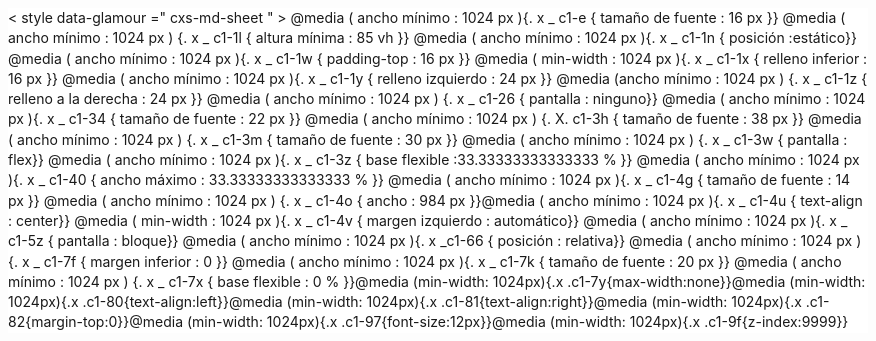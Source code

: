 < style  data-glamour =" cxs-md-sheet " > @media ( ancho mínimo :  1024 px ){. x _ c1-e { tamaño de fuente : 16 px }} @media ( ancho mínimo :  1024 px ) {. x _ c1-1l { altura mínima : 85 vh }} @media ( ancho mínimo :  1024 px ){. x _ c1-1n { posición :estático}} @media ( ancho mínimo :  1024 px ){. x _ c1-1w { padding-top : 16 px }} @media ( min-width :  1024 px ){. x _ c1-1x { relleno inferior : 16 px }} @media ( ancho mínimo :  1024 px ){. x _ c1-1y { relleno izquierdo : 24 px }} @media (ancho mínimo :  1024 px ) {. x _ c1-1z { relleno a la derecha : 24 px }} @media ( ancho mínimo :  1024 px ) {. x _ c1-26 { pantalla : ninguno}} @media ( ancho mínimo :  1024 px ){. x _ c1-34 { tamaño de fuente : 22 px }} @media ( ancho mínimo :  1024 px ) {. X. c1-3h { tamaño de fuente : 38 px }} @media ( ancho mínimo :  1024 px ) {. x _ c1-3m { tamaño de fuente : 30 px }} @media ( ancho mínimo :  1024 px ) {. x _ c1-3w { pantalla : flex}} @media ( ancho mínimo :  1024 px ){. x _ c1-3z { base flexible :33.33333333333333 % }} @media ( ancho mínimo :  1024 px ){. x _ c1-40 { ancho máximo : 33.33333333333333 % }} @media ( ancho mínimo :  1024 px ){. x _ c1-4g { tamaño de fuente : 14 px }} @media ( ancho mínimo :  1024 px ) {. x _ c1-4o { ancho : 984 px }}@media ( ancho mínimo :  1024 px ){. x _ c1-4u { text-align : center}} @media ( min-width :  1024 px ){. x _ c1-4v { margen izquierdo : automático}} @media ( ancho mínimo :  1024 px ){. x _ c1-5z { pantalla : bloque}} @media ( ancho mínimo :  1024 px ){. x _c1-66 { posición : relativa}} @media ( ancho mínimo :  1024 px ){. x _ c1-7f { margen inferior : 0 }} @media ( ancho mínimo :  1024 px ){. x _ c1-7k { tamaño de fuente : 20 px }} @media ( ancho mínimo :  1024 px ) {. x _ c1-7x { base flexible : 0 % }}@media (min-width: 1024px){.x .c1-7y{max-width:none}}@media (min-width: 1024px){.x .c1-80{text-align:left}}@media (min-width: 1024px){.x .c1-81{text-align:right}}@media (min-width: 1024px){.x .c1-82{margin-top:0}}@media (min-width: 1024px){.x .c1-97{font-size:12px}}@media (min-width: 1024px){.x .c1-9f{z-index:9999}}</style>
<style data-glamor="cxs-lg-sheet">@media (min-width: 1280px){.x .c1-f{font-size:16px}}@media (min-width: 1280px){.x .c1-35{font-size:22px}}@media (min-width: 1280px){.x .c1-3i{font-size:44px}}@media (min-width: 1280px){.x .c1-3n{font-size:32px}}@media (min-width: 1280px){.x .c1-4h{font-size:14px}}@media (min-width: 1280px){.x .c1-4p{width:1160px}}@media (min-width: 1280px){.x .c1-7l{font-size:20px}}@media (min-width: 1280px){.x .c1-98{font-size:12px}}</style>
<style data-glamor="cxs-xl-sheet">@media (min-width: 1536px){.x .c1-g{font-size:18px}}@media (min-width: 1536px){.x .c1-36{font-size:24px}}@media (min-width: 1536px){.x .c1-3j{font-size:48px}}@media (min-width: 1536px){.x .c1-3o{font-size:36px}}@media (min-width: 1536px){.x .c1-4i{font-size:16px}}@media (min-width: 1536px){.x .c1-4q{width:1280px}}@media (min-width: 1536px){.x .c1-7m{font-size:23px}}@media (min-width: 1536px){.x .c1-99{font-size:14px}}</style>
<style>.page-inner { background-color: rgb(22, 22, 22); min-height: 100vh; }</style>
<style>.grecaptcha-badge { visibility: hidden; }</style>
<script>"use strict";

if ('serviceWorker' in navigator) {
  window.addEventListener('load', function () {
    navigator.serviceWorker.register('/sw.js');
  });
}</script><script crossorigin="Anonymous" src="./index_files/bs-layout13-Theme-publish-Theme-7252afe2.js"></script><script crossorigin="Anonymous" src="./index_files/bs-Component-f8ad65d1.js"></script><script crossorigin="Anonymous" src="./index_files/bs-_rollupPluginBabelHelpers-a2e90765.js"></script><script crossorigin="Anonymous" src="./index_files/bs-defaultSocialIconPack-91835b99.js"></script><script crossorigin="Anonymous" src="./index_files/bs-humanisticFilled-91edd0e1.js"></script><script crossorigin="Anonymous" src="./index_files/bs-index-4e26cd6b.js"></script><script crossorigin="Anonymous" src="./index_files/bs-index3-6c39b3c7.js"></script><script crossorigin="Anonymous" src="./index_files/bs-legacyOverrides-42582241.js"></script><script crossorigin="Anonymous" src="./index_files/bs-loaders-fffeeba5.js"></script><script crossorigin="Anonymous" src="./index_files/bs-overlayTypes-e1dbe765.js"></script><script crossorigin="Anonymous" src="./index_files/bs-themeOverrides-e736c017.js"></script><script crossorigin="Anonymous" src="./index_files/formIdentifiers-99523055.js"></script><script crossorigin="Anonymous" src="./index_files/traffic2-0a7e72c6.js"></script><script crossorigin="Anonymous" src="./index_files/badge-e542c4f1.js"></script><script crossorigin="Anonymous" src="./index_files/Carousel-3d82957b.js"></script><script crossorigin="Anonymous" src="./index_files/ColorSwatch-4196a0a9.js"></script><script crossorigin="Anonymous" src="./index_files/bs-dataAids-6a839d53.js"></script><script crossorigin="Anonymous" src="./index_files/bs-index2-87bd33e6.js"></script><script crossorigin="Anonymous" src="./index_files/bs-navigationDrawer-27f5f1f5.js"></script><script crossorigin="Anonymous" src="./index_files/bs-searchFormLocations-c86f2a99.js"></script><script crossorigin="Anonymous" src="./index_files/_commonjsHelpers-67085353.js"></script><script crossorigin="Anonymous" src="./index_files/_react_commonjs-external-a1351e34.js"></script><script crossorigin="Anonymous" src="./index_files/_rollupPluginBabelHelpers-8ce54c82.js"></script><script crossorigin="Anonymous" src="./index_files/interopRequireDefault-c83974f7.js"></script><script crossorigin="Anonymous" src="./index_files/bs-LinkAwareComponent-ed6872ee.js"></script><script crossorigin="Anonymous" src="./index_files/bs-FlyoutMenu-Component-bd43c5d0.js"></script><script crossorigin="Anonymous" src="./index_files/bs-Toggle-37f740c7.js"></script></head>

== == ==

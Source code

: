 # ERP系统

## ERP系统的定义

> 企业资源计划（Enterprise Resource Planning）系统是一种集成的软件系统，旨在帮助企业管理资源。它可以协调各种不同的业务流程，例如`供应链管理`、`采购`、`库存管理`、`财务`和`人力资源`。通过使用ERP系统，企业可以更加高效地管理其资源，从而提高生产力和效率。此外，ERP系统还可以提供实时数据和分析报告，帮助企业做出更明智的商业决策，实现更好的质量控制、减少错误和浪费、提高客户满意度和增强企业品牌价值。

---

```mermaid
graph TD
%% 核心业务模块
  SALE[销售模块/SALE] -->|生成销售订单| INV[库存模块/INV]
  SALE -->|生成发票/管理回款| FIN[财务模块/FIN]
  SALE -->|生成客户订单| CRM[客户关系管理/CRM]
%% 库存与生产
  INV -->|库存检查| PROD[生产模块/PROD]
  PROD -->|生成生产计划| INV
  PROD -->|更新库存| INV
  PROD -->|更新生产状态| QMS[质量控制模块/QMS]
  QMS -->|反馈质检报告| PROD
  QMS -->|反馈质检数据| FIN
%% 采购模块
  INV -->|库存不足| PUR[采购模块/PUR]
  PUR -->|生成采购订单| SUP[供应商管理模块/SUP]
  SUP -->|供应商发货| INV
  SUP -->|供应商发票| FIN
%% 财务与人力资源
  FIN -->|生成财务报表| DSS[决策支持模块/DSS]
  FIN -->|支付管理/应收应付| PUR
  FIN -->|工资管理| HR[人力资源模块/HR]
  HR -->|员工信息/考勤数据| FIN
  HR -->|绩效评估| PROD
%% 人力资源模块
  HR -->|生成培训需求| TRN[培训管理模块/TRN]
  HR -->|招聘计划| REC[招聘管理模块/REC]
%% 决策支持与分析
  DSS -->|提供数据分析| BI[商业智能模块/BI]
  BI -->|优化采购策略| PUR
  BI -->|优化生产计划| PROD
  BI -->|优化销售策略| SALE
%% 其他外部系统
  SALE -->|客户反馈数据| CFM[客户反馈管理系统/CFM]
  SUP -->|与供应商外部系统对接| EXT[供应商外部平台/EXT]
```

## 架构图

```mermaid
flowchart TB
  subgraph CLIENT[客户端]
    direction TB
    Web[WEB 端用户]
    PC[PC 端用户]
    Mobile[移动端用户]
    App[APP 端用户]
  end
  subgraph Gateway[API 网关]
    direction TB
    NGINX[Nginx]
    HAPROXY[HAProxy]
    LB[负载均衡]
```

== == ==

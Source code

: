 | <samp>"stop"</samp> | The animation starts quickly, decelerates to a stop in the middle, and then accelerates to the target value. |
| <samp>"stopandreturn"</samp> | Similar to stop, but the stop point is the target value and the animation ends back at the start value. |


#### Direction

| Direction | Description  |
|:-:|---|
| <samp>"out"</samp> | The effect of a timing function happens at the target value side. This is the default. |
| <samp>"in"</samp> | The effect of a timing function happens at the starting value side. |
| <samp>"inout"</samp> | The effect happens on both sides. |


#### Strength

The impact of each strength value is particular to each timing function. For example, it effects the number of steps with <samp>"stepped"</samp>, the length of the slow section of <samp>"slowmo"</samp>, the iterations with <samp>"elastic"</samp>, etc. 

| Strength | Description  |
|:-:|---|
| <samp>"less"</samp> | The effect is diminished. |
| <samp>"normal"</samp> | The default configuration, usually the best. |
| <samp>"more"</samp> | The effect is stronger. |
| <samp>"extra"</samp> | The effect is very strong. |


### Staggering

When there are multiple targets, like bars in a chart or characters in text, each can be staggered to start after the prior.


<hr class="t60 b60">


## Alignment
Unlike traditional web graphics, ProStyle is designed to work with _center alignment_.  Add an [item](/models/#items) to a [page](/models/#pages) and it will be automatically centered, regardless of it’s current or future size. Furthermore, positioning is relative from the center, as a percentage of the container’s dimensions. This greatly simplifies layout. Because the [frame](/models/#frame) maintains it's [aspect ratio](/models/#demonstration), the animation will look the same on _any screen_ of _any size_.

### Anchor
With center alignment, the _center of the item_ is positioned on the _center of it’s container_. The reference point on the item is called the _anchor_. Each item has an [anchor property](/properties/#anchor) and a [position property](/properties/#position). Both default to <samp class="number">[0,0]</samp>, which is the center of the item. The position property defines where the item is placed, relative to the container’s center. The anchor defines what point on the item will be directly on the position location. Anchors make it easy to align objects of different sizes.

== == ==

WHAT YOU ARE ASKED TO DO ▸
Scan the records for the string "value" and report each line where it occurs.

YOUR RESPONSE ▸
: | <samp>"stop"</samp> | The animation starts quickly, decelerates to a stop in the middle, and then accelerates to the target value. |
| <samp>"stopandreturn"</samp> | Similar to stop, but the stop point is the target value and the animation ends back at the start value. |
| <samp>"out"</samp> | The effect of a timing function happens at the target value side. This is the default. |
| <samp>"in"</samp> | The effect of a timing function happens at the starting value side. |
The impact of each strength value is particular to each timing function. For example, it effects the number of steps with <samp>"stepped"</samp>, the length of the slow section of <samp>"slowmo"</samp>, the iterations with <samp>"elastic"</samp>, etc. 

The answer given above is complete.